“No
juzguen, para no ser juzgados” (Mt 7,
1-5). El consejo de Jesús no se limita al mero orden moral: cuando alguien
emite un juicio interior negativo acerca de su prójimo, comete en realidad un
acto de malicia, porque se coloca en el lugar de Dios, que es el único en grado
de juzgar las conciencias. Si el hombre juzga negativamente a su prójimo en su
intencionalidad, se equivocará con toda seguridad, porque no puede, de ninguna
manera, acceder a su conciencia, a sus pensamientos, y tampoco lo puede hacer
el ángel. Sólo Dios puede juzgar las conciencias; de ahí el grave error de
erigirnos en jueces de las intenciones de nuestros prójimos, porque de esta
manera, nos colocamos en un lugar que de ninguna manera nos pertenece, el lugar
de Dios.

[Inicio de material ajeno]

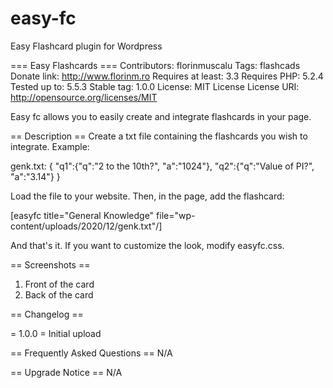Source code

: # easy-fc
Easy Flashcard plugin for Wordpress

=== Easy Flashcards ===
Contributors: florinmuscalu
Tags: flashcads
Donate link: http://www.florinm.ro
Requires at least: 3.3
Requires PHP: 5.2.4
Tested up to: 5.5.3
Stable tag: 1.0.0
License: MIT License
License URI: http://opensource.org/licenses/MIT

Easy fc allows you to easily create and integrate flashcards in your page.

== Description ==
Create a txt file containing the flashcards you wish to integrate. Example:

genk.txt:
	{
	"q1":{"q":"2 to the 10th?", "a":"1024"},
	"q2":{"q":"Value of PI?",   "a":"3.14"}
	}
	
Load the file to your website.
Then, in the page, add the flashcard:

[easyfc title="General Knowledge" file="wp-content/uploads/2020/12/genk.txt"/]

And that's it. If you want to customize the look, modify easyfc.css.

== Screenshots ==

1. Front of the card
2. Back of the card

== Changelog ==

= 1.0.0 =
Initial upload

== Frequently Asked Questions ==
N/A

== Upgrade Notice ==
N/A
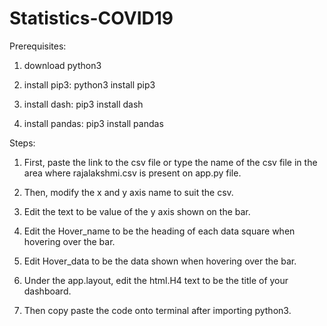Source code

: # Statistics-COVID19
Prerequisites: 
1. download python3

2. install pip3: python3 install pip3

3. install dash: pip3 install dash

4. install pandas: pip3 install pandas

Steps: 
1. First, paste the link to the csv file or type the name of the csv file in the area where rajalakshmi.csv is present on app.py file. 

2. Then, modify the x and y axis name to suit the csv. 

3. Edit the text to be value of the y axis shown on the bar.  

4. Edit the Hover_name to be the heading of each data square when hovering over the bar. 

5. Edit Hover_data to be the data shown when hovering over the bar. 

6. Under the app.layout, edit the html.H4 text to be the title of your dashboard. 

7. Then copy paste the code onto terminal after importing python3. 
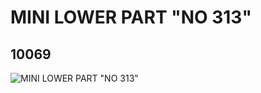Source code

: # MINI LOWER PART "NO 313"
## 10069
![MINI LOWER PART "NO 313"](https://lc-www-live-s.legocdn.com/media/bricks/5/2/6000432.jpg)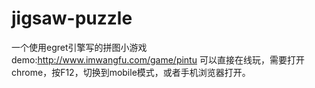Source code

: # jigsaw-puzzle
一个使用egret引擎写的拼图小游戏 demo:<a hre="http://www.imwangfu.com/game/pintu">http://www.imwangfu.com/game/pintu</a>
可以直接在线玩，需要打开chrome，按F12，切换到mobile模式，或者手机浏览器打开。
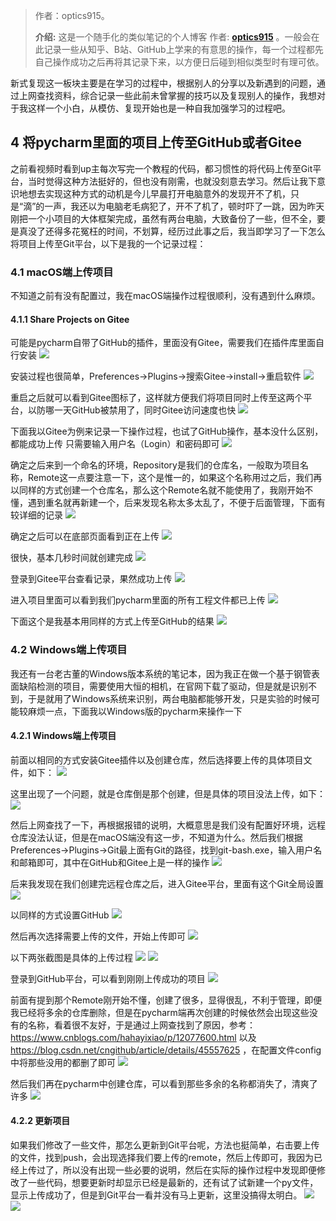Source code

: > 作者：optics915。
>
> **介绍:** 这是一个随手化的类似笔记的个人博客 作者: **[optics915](https://optics915.gitee.io/docsify-blog)** 。一般会在此记录一些从知乎、B站、GitHub上学来的有意思的操作，每一个过程都先自己操作成功之后再将其记录下来，以方便日后碰到相似类型时有理可依。

新式复现这一板块主要是在学习的过程中，根据别人的分享以及新遇到的问题，通过上网查找资料，综合记录一些此前未曾掌握的技巧以及复现别人的操作，我想对于我这样一个小白，从模仿、复现开始也是一种自我加强学习的过程吧。

## 4 将pycharm里面的项目上传至GitHub或者Gitee
之前看视频时看到up主每次写完一个教程的代码，都习惯性的将代码上传至Git平台，当时觉得这种方法挺好的，但也没有刚需，也就没刻意去学习。然后让我下意识地想去实现这种方式的动机是今儿早晨打开电脑意外的发现开不了机，只是“滴”的一声，我还以为电脑老毛病犯了，开不了机了，顿时吓了一跳，因为昨天刚把一个小项目的大体框架完成，虽然有两台电脑，大致备份了一些，但不全，要是真没了还得多花冤枉的时间，不划算，经历过此事之后，我当即学习了一下怎么将项目上传至Git平台，以下是我的一个记录过程：
### 4.1 macOS端上传项目
不知道之前有没有配置过，我在macOS端操作过程很顺利，没有遇到什么麻烦。
#### 4.1.1 Share Projects on Gitee
可能是pycharm自带了GitHub的插件，里面没有Gitee，需要我们在插件库里面自行安装
![](https://s1.ax1x.com/2020/09/19/wIMdlF.jpg)

安装过程也很简单，Preferences->Plugins->搜索Gitee->install->重启软件
![](https://s1.ax1x.com/2020/09/19/wIKLL9.jpg)

重启之后就可以看到Gitee图标了，这样就方便我们将项目同时上传至这两个平台，以防哪一天GitHub被禁用了，同时Gitee访问速度也快
![](https://s1.ax1x.com/2020/09/19/wIKvIx.jpg)

下面我以Gitee为例来记录一下操作过程，也试了GitHub操作，基本没什么区别，都能成功上传
只需要输入用户名（Login）和密码即可
![](https://s1.ax1x.com/2020/09/19/wIKqsJ.jpg)

确定之后来到一个命名的环境，Repository是我们的仓库名，一般取为项目名称，Remote这一点要注意一下，这个是惟一的，如果这个名称用过之后，我们再以同样的方式创建一个仓库名，那么这个Remote名就不能使用了，我刚开始不懂，遇到重名就再新建一个，后来发现名称太多太乱了，不便于后面管理，下面有较详细的记录
![](https://s1.ax1x.com/2020/09/19/wIKbM4.jpg)

确定之后可以在底部页面看到正在上传
![](https://s1.ax1x.com/2020/09/19/wIKjd1.jpg)

很快，基本几秒时间就创建完成
![](https://s1.ax1x.com/2020/09/19/wIKzi6.jpg)

登录到Gitee平台查看记录，果然成功上传
![](https://s1.ax1x.com/2020/09/19/wIMSJK.jpg)

进入项目里面可以看到我们pycharm里面的所有工程文件都已上传
![](https://s1.ax1x.com/2020/09/19/wIM9zD.jpg)

下面这个是我基本用同样的方式上传至GitHub的结果
![](https://s1.ax1x.com/2020/09/19/wIMpRO.jpg)

### 4.2 Windows端上传项目
我还有一台老古董的Windows版本系统的笔记本，因为我正在做一个基于钢管表面缺陷检测的项目，需要使用大恒的相机，在官网下载了驱动，但是就是识别不到，于是就用了Windows系统来识别，两台电脑都能够开发，只是实验的时候可能较麻烦一点，下面我以Windows版的pycharm来操作一下

#### 4.2.1 Windows端上传项目
前面以相同的方式安装Gitee插件以及创建仓库，然后选择要上传的具体项目文件，如下：
![](https://s1.ax1x.com/2020/09/19/wIMKSS.jpg)

这里出现了一个问题，就是仓库倒是那个创建，但是具体的项目没法上传，如下：
![](https://s1.ax1x.com/2020/09/19/wIMnW8.jpg)

然后上网查找了一下，再根据报错的说明，大概意思是我们没有配置好环境，远程仓库没法认证，但是在macOS端没有这一步，不知道为什么。然后我们根据Preferences->Plugins->Git最上面有Git的路径，找到git-bash.exe，输入用户名和邮箱即可，其中在GitHub和Gitee上是一样的操作
![](https://s1.ax1x.com/2020/09/19/wIMQyQ.jpg)

后来我发现在我们创建完远程仓库之后，进入Gitee平台，里面有这个Git全局设置
![](https://s1.ax1x.com/2020/09/19/wIMMQg.jpg)

以同样的方式设置GitHub
![](https://s1.ax1x.com/2020/09/19/wIMmJf.jpg)

然后再次选择需要上传的文件，开始上传即可
![](https://s1.ax1x.com/2020/09/19/wIMlLj.jpg)

以下两张截图是具体的上传过程
![](https://s1.ax1x.com/2020/09/19/wIM3es.jpg)
![](https://s1.ax1x.com/2020/09/19/wIM8wn.jpg)

登录到GitHub平台，可以看到刚刚上传成功的项目
![](https://s1.ax1x.com/2020/09/19/wIMGoq.jpg)

前面有提到那个Remote刚开始不懂，创建了很多，显得很乱，不利于管理，即便我已经将多余的仓库删除，但是在pycharm端再次创建的时候依然会出现这些没有的名称，看着很不友好，于是通过上网查找到了原因，参考：https://www.cnblogs.com/hahayixiao/p/12077600.html 以及 https://blog.csdn.net/cngithub/article/details/45557625 ，在配置文件config中将那些没用的都删了即可
![](https://s1.ax1x.com/2020/09/19/wIMNWT.jpg)

然后我们再在pycharm中创建仓库，可以看到那些多余的名称都消失了，清爽了许多
![](https://s1.ax1x.com/2020/09/19/wIMYF0.jpg)

#### 4.2.2 更新项目
如果我们修改了一些文件，那怎么更新到Git平台呢，方法也挺简单，右击要上传的文件，找到push，会出现选择我们要上传的remote，然后上传即可，我因为已经上传过了，所以没有出现一些必要的说明，然后在实际的操作过程中发现即便修改了一些代码，想要更新时却显示已经是最新的，还有试了试新建一个py文件，显示上传成功了，但是到Git平台一看并没有马上更新，这里没搞得太明白。
![](https://s1.ax1x.com/2020/09/19/wIMaSU.jpg)
![](https://s1.ax1x.com/2020/09/19/wIMtYV.jpg)

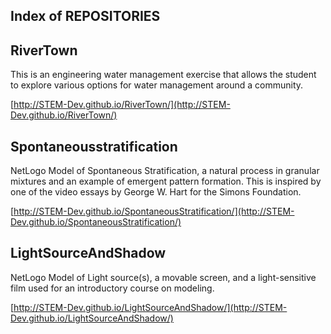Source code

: 
Index of REPOSITORIES
-------------

## RiverTown

This is an engineering water management exercise that allows the student to explore various options for water management around a community.

[http://STEM-Dev.github.io/RiverTown/](http://STEM-Dev.github.io/RiverTown/)


## Spontaneousstratification


NetLogo Model of Spontaneous Stratification, a natural process in granular mixtures and an example of emergent pattern formation. This is inspired by one of the video essays by George W. Hart for the Simons Foundation.

[http://STEM-Dev.github.io/SpontaneousStratification/](http://STEM-Dev.github.io/SpontaneousStratification/)


## LightSourceAndShadow

NetLogo Model of Light source(s), a movable screen, and a light-sensitive film used for an introductory course on modeling.

[http://STEM-Dev.github.io/LightSourceAndShadow/](http://STEM-Dev.github.io/LightSourceAndShadow/)

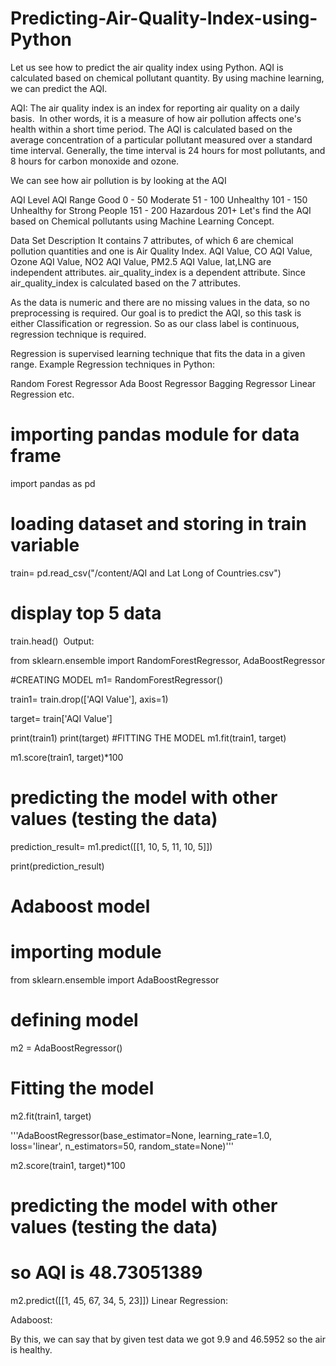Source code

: # Predicting-Air-Quality-Index-using-Python
Let us see how to predict the air quality index using Python. AQI is calculated based on chemical pollutant quantity. By using machine learning, we can predict the AQI.

AQI: The air quality index is an index for reporting air quality on a daily basis.  In other words, it is a measure of how air pollution affects one's health within a short time period. The AQI is calculated based on the average concentration of a particular pollutant measured over a standard time interval. Generally, the time interval is 24 hours for most pollutants, and 8 hours for carbon monoxide and ozone.

We can see how air pollution is by looking at the AQI

AQI Level	AQI Range
Good	0 - 50
Moderate	51 - 100
Unhealthy	101 - 150
Unhealthy for Strong People	151 - 200
Hazardous	201+
Let's find the AQI based on Chemical pollutants using Machine Learning Concept. 

Data Set Description
It contains 7 attributes, of which 6 are chemical pollution quantities and one is Air Quality Index. AQI Value, CO AQI Value, Ozone AQI Value, NO2 AQI Value, PM2.5 AQI Value, lat,LNG are independent attributes. air_quality_index is a dependent attribute. Since air_quality_index is calculated based on the 7 attributes.

As the data is numeric and there are no missing values in the data, so no preprocessing is required. Our goal is to predict the AQI, so this task is either Classification or regression. So as our class label is continuous, regression technique is required.

Regression is supervised learning technique that fits the data in a given range. Example Regression techniques in Python:

Random Forest Regressor
Ada Boost Regressor
Bagging Regressor
Linear Regression etc.
# importing pandas module for data frame
import pandas as pd

# loading dataset and storing in train variable
train= pd.read_csv("/content/AQI and Lat Long of Countries.csv")
# display top 5 data
train.head()
 Output:




from sklearn.ensemble import RandomForestRegressor, AdaBoostRegressor

#CREATING MODEL
m1= RandomForestRegressor()


train1= train.drop(['AQI Value'], axis=1)

target= train['AQI Value']

print(train1)
print(target)
#FITTING THE MODEL
m1.fit(train1, target)

m1.score(train1, target)*100

# predicting the model with other values (testing the data)
prediction_result= m1.predict([[1, 10, 5, 11, 10, 5]])

print(prediction_result)


# Adaboost model
# importing module

from sklearn.ensemble import AdaBoostRegressor


# defining model
m2 = AdaBoostRegressor()

# Fitting the model
m2.fit(train1, target)

'''AdaBoostRegressor(base_estimator=None, learning_rate=1.0, loss='linear',
                  n_estimators=50, random_state=None)'''

m2.score(train1, target)*100

# predicting the model with other values (testing the data)
# so AQI is 48.73051389
m2.predict([[1, 45, 67, 34, 5, 23]])
Linear Regression:

Adaboost:



By this, we can say that by given test data we got 9.9 and 46.5952 so the air is healthy.
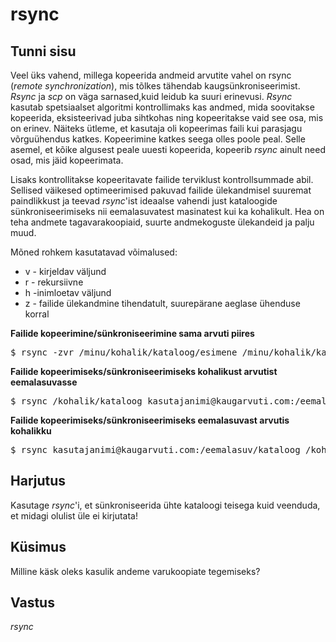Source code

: ﻿# rsync

## Tunni sisu

Veel üks vahend, millega kopeerida andmeid arvutite vahel on rsync (*remote synchronization*), mis tõlkes tähendab kaugsünkroniseerimist. *Rsync* ja *scp* on väga sarnased,kuid leidub ka suuri erinevusi. *Rsync* kasutab spetsiaalset algoritmi kontrollimaks kas andmed, mida soovitakse kopeerida, eksisteerivad juba sihtkohas ning kopeeritakse vaid see osa, mis on erinev. Näiteks ütleme, et kasutaja oli kopeerimas faili kui parasjagu võrguühendus katkes. Kopeerimine katkes seega olles poole peal. Selle asemel, et kõike algusest peale uuesti kopeerida, kopeerib *rsync* ainult need osad, mis jäid kopeerimata.

Lisaks kontrollitakse kopeeritavate failide terviklust kontrollsummade abil. Sellised väikesed optimeerimised pakuvad failide ülekandmisel suuremat paindlikkust ja teevad *rsync*'ist ideaalse vahendi just kataloogide sünkroniseerimiseks nii eemalasuvatest masinatest kui ka kohalikult. Hea on teha andmete tagavarakoopiaid, suurte andmekoguste ülekandeid ja palju muud.

Mõned rohkem kasutatavad võimalused:

<ul>
<li>v - kirjeldav väljund</li>
<li>r - rekursiivne</li>
<li>h -inimloetav väljund</li>
<li>z - failide ülekandmine tihendatult, suurepärane aeglase ühenduse korral</li>
</ul>

<b>Failide kopeerimine/sünkroniseerimine sama arvuti piires</b>

<pre>$ rsync -zvr /minu/kohalik/kataloog/esimene /minu/kohalik/kataloog/teine</pre>

<b>Failide kopeerimiseks/sünkroniseerimiseks kohalikust arvutist eemalasuvasse</b>

<pre>$ rsync /kohalik/kataloog kasutajanimi@kaugarvuti.com:/eemalasuv/kataloog</pre>

<b>Failide kopeerimiseks/sünkroniseerimiseks eemalasuvast arvutis kohalikku</b>

<pre>$ rsync kasutajanimi@kaugarvuti.com:/eemalasuv/kataloog /kohalik/kataloog</pre>

## Harjutus

Kasutage *rsync*'i, et sünkroniseerida ühte kataloogi teisega kuid veenduda, et midagi olulist üle ei kirjutata!

## Küsimus

Milline käsk oleks kasulik andeme varukoopiate tegemiseks?

## Vastus

*rsync*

Por el contrario, como cristianos, nos compete siempre ser
misericordiosos en el juicio acerca de nuestro prójimo, ya que de esa manera
nunca nos equivocaremos: por un lado, cumpliremos la ley de la caridad, que
manda pensar siempre bien de nuestros hermanos; por otro, aunque nos
equivoquemos, no nos pondremos en el lugar de Dios, al juzgar las conciencias
de nuestros prójimos; y por último, como dice Jesús, “seremos juzgados con la
misma medida que usamos para medir” y si fuimos misericordiosos en el
juicio hacia nuestros hermanos, entonces Dios será misericordioso para con
nosotros.
Esto no quiere decir que no se deban juzgar los
actos externos, que son de dominio público: aunque los actos externos de
nuestros prójimos sean objetivamente malos -y sí deben ser juzgados, como también deben ser juzgados nuestros propios actos malos externos, para que reciban su justo castigo-, debemos en cambio ser siempre misericordiosos
en el juicio de sus actos internos, para recibir también nosotros misericordia
de parte de Jesús, Juez Eterno, en el Día del Juicio Final.